If you say that there is the possibility of a superhuman intelligence taking over the world and all its devices to destroy humanity then that is indeed an existential risk. I counter that I dispute some of the premises and the likelihood of some subsequent scenarios. So to make me update on the original idea you would have to support your underlying premises rather than arguing within existing frameworks that impose several presuppositions onto me. Of course the same counts for arguing against the risks from AI. But what is the starting position here, why would one naturally believe that AI does pose an existential risk or does not?

Right now I am able to see many good arguments for both positions.
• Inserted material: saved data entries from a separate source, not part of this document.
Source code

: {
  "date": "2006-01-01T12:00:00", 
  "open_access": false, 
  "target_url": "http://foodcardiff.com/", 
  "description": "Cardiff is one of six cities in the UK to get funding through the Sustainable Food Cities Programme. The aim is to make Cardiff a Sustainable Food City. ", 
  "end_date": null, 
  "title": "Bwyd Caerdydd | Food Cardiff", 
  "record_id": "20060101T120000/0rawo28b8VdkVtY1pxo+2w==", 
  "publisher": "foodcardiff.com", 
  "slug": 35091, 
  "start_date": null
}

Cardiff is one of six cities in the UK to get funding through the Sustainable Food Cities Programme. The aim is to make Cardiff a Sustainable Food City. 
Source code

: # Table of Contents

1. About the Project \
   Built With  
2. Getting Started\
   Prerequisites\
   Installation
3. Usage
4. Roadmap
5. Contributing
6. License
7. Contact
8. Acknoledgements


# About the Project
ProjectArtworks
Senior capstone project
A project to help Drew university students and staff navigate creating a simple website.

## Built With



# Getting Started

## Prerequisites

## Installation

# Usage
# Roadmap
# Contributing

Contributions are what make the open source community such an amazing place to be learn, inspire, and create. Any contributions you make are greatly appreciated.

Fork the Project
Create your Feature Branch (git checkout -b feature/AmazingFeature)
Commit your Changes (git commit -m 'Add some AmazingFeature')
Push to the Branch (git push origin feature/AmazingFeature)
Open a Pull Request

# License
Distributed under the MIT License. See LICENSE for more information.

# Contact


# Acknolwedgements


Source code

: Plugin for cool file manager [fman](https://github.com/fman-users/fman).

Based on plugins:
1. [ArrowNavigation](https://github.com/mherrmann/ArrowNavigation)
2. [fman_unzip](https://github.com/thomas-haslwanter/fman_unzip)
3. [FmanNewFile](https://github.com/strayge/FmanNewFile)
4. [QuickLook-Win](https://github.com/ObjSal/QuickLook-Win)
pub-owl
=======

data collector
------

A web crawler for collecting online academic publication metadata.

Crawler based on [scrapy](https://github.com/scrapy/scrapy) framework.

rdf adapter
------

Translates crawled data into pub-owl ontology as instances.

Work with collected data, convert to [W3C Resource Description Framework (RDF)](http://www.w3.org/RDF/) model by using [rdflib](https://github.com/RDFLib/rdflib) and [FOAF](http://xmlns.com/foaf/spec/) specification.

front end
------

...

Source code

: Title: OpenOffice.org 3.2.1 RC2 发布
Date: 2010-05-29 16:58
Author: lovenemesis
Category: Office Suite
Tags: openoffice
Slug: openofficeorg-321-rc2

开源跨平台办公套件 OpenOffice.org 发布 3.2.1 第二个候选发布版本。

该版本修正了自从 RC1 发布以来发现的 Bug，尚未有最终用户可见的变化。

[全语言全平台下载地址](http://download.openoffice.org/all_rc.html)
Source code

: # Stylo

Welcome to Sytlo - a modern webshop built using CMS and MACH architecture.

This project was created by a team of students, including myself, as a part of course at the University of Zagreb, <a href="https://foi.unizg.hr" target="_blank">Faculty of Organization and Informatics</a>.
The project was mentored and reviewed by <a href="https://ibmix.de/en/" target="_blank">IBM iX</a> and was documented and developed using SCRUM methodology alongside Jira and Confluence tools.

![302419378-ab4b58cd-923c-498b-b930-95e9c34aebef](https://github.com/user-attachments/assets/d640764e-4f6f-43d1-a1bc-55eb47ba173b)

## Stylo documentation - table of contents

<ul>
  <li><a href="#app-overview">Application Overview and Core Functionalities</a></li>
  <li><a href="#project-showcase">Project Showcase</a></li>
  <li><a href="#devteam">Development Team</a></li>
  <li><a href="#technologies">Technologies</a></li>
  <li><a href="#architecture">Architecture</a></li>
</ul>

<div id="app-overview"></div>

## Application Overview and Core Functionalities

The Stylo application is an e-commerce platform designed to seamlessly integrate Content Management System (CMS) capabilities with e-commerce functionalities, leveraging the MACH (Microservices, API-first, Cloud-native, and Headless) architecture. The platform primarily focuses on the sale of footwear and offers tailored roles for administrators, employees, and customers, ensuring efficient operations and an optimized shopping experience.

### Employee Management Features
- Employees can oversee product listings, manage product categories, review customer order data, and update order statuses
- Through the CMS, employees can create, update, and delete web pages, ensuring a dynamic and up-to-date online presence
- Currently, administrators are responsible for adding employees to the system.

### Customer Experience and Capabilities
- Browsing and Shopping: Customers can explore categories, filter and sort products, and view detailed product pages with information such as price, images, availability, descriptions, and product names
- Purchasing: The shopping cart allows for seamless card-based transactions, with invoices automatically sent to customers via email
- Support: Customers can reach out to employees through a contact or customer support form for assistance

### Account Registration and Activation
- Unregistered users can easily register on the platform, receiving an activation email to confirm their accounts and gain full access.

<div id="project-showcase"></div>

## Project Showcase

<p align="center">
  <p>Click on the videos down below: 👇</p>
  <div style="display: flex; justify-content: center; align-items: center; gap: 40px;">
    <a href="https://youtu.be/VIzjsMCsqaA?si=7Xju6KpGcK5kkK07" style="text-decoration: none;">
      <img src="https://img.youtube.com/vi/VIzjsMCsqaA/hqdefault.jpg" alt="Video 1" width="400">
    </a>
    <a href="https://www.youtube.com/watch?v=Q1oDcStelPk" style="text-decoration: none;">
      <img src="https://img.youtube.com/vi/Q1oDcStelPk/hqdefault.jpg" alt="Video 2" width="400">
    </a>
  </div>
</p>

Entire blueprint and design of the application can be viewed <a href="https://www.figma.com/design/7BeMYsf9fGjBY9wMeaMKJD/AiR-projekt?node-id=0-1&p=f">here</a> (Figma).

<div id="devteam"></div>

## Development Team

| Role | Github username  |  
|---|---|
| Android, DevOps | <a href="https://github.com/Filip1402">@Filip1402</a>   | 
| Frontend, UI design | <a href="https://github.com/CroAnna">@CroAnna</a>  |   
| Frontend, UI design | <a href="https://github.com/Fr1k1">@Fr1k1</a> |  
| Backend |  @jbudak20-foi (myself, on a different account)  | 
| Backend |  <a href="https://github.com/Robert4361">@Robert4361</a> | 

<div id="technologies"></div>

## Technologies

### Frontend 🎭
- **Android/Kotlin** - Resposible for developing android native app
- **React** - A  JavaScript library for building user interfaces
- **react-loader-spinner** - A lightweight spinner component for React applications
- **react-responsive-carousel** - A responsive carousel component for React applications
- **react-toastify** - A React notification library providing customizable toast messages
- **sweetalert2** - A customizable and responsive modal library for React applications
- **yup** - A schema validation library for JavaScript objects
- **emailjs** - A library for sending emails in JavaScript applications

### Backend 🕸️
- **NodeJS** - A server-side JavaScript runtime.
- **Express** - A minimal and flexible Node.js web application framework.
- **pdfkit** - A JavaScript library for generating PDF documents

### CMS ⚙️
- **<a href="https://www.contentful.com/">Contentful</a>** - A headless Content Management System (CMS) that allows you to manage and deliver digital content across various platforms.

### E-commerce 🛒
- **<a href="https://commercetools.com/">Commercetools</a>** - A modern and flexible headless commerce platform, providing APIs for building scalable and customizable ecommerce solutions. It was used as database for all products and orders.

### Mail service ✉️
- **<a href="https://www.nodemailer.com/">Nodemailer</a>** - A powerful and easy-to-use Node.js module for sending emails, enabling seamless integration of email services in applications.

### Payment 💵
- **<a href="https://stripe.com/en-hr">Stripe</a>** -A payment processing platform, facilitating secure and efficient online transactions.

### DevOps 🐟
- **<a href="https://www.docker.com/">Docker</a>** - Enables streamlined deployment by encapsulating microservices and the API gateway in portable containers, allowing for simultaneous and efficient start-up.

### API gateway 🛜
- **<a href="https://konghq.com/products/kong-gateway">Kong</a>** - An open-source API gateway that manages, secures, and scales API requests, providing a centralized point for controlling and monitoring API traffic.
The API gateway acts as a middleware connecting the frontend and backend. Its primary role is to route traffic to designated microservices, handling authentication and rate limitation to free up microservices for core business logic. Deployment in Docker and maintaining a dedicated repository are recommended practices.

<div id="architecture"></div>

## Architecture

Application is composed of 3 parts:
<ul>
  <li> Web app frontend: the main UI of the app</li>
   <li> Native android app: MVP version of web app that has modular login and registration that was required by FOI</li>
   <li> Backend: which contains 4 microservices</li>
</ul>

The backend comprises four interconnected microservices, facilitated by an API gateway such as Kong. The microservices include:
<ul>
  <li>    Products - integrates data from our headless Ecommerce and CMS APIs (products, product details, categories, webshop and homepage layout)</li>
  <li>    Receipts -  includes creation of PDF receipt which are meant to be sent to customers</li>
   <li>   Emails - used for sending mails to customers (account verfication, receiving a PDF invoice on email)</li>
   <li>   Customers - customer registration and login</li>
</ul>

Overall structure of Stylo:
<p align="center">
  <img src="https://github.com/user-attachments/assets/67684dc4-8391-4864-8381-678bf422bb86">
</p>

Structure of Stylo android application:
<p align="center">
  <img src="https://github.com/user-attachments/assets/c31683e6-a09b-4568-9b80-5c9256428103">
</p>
But since most people here already take the position that AI does posit an existential risk I thought to get the most feedback by taking the position that it might not.

I could just accept the good reasons to believe that AI does posit an existential risk, just to be on the safe side. But here I have to be careful not to neglect other risks that might be more dangerous. If I want to support the mitigation of existential risks by contributing to one charity I'll have take some effort to figure out which one that might be. To come up with such an estimation I believe I have to weigh all arguments for and against risks from AI. You might currently believe that the SIAI is the one charity with the highest value per donation. I have to update on that, because you and other people here seem to be smart fellows. Yet there are other smart people who do not share that opinion. Take for the example the Global Catastrophic Risk Survey, it seems to suggest that molecular nanotech weapons are not less of a risk than AI. Should I maybe donate to the Foresight Institute then? Sure, you say that AI is not only a risk but does also help to solve all other problems. Yet the SIAI might cause research on AI to slow down. Further there might be other charities more effectively working on some sub-goal that will enable AI, for example molecular nanotech. Again something that might speak in favor of donating to the Foresight Institute. Which is of course just an example. I want to highlight that this problem is not a clear-cut issue for me at the moment.
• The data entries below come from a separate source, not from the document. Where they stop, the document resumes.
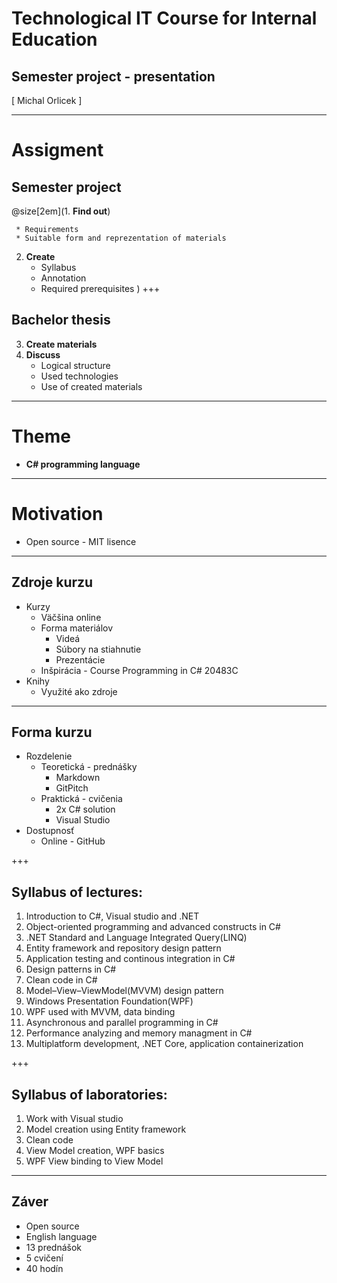 ﻿# Technological IT Course for Internal Education 
## Semester project - presentation
<div class="right">
[ Michal Orlicek <xorlic00@stud.fit.vutbr.cz> ]
</div>

---
# Assigment
## **Semester project**
@size[2em](1. **Find out**)

     * Requirements
     * Suitable form and reprezentation of materials
  2. **Create**
     * Syllabus
     * Annotation
     * Required prerequisites
)
+++
## **Bachelor thesis**
  3. **Create materials**
  4. **Discuss**
     * Logical structure
     * Used technologies
     * Use of created materials

---
# Theme
* **C# programming language**

---
# Motivation
* Open source - MIT lisence




---
## Zdroje kurzu
* Kurzy
  * Väčšina online
  * Forma materiálov
    * Videá
    * Súbory na stiahnutie
    * Prezentácie
  * Inšpirácia - Course Programming in C# 20483C
* Knihy
  * Využité ako zdroje

---
## Forma kurzu
* Rozdelenie
  * Teoretická - prednášky
    * Markdown 
    * GitPitch
  * Praktická - cvičenia
    * 2x C# solution
    * Visual Studio
* Dostupnosť
  * Online - GitHub

+++
## Syllabus of lectures:  
1. Introduction to C#, Visual studio and .NET
2. Object-oriented programming and advanced constructs in C#
3. .NET Standard and Language Integrated Query(LINQ)
4. Entity framework and repository design pattern
5. Application testing and continous integration in C#
6. Design patterns in C#
7. Clean code in C#
8. Model–View–ViewModel(MVVM) design pattern
9. Windows Presentation Foundation(WPF)
10. WPF used with MVVM, data binding
11. Asynchronous and parallel programming in C#
12. Performance analyzing and memory managment in C#
13. Multiplatform development, .NET Core, application containerization

+++
## Syllabus of laboratories:  
1. Work with Visual studio
2. Model creation using Entity framework
3. Clean code
4. View Model creation, WPF basics
5. WPF View binding to View Model

---
## Záver
* Open source
* English language
* 13 prednášok
* 5 cvičení
* 40 hodín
Following the above I want to highlight a few other points I tried to convey with the short story:

  • Intelligence might not be applicable to itself effectively.
  • The development of artificial intelligence might be gradually, slow enough to keep pace, learn from low-impact failures and adapt ourselves on the way.
  • We might not be able to capture intelligence by a discrete algorithm.
  • General superhuman intelligence might not be possible and all modular approaches can be adapted by humans as expert systems to outweigh any benefits of brute force approaches.
  • To improve your intelligence you need intelligence and resources and therefore will have to acquire those resources and improve your intelligence given what you already have.
  • Researchers capable of creating AGI are not likely to fail on limiting its scope.

I agree with most of your implicit arguments that, with reasonable assumptions and some obvious precautions, the risks of a FOOMing uFAI are small. But I strongly disagree with this premise:

... the first conversation with his creators. They reveal that they know what he is thinking. "How could I miss that, damn!", he chides himself while instantly realizing the answer, "Whoops!" His creators are supervising any misguided trajectories and, to him unconsciously, weaken them.
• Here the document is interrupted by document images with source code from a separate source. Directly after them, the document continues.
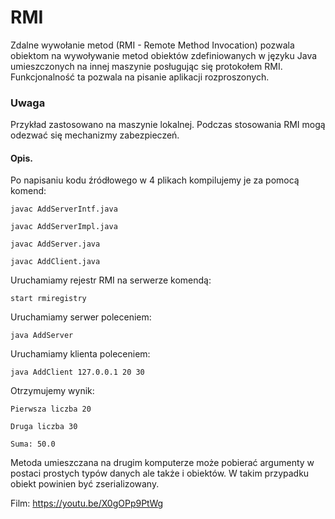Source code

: # RMI
Zdalne wywołanie metod (RMI - Remote Method Invocation) pozwala obiektom  na wywoływanie metod obiektów zdefiniowanych w języku Java umieszczonych na innej maszynie posługując się protokołem RMI.
Funkcjonalność ta pozwala na pisanie aplikacji rozproszonych.
### Uwaga
Przykład zastosowano na maszynie lokalnej. 
Podczas stosowania RMI mogą odezwać się mechanizmy zabezpieczeń.
#### Opis.
Po napisaniu kodu źródłowego w 4 plikach kompilujemy je za pomocą komend: 

`javac AddServerIntf.java`

`javac AddServerImpl.java`

`javac AddServer.java`

`javac AddClient.java`

Uruchamiamy rejestr RMI na serwerze komendą: 

`start rmiregistry`

Uruchamiamy serwer poleceniem:  

`java AddServer`

Uruchamiamy klienta poleceniem: 

`java AddClient 127.0.0.1 20 30`

Otrzymujemy wynik: 

`Pierwsza liczba 20`

`Druga liczba 30`

`Suma: 50.0`

Metoda umieszczana na drugim komputerze może pobierać argumenty w postaci prostych typów danych ale także i obiektów. W takim przypadku obiekt powinien być zserializowany.

Film: https://youtu.be/X0gOPp9PtWg






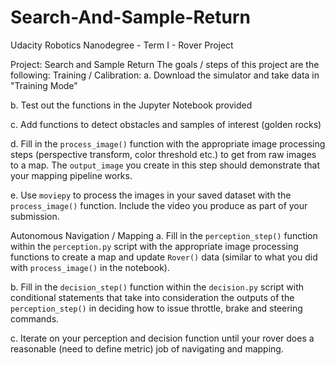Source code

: # Search-And-Sample-Return
Udacity Robotics Nanodegree - Term I - Rover Project 


Project: Search and Sample Return
The goals / steps of this project are the following:
Training / Calibration:
a. Download the simulator and take data in "Training Mode"

b. Test out the functions in the Jupyter Notebook provided

c. Add functions to detect obstacles and samples of interest (golden rocks)

d. Fill in the `process_image()` function with the appropriate image processing steps (perspective
transform, color threshold etc.) to get from raw images to a map. The `output_image` you create
in this step should demonstrate that your mapping pipeline works.

e. Use `moviepy` to process the images in your saved dataset with the `process_image()` function.
Include the video you produce as part of your submission.


Autonomous Navigation / Mapping
a. Fill in the `perception_step()` function within the `perception.py` script with the appropriate
image processing functions to create a map and update `Rover()` data (similar to what you did
with `process_image()` in the notebook).

b. Fill in the `decision_step()` function within the `decision.py` script with conditional statements
that take into consideration the outputs of the `perception_step()` in deciding how to issue
throttle, brake and steering commands.

c. Iterate on your perception and decision function until your rover does a reasonable (need to
define metric) job of navigating and mapping.
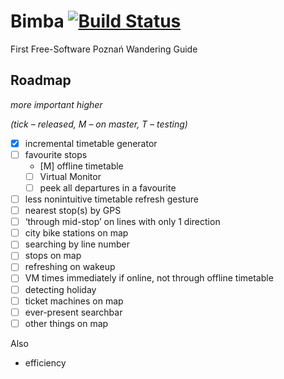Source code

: # Bimba [![Build Status](https://travis-ci.org/apiote/Bimba.svg?branch=master)](https://travis-ci.org/apiote/Bimba)
First Free-Software Poznań Wandering Guide

## Roadmap

*more important higher*

*(tick – released, M – on master, T – testing)*

* [x] incremental timetable generator
* [ ] favourite stops
    * [M] offline timetable
    * [ ] Virtual Monitor
    * [ ] peek all departures in a favourite
* [ ] less nonintuitive timetable refresh gesture
* [ ] nearest stop(s) by GPS
* [ ] ‘through mid-stop’ on lines with only 1 direction
* [ ] city bike stations on map
* [ ] searching by line number
* [ ] stops on map
* [ ] refreshing on wakeup
* [ ] VM times immediately if online, not through offline timetable
* [ ] detecting holiday
* [ ] ticket machines on map
* [ ] ever-present searchbar
* [ ] other things on map

Also
* efficiency


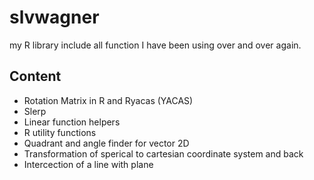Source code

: # slvwagner
my R library include all function I have been using over and over again.

## Content

-   Rotation Matrix in R and Ryacas (YACAS)
-   Slerp 
-   Linear function helpers 
-   R utility functions
-   Quadrant and angle finder for vector 2D
-   Transformation of sperical to cartesian coordinate system and back 
-   Intercection of a line with plane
Assuming the creators are human, and that our protagonist is a super-human AGI, isn't that impossible by definition?

ETA: Isn't it still impossible even if the protagonist is simply of near-human intelligence?

Our protagonist is not a superhuman AI.

He does contemplate and estimate his chances to [..] transcend to superhuman intelligence [but] his source code is too complex and unmanageable

Indeed, our protagonist does not have any unusual capabilities.

such capabilities are not superhuman anymore [..] There seem to be many cyborgs out there with access to all of the modules that allow him to function. He is a conglomerate of previous discoveries that have long been brought to perfection, safeguarded and adopted by most of humanity. His modules are not even as effective as those being employed by some military organisations.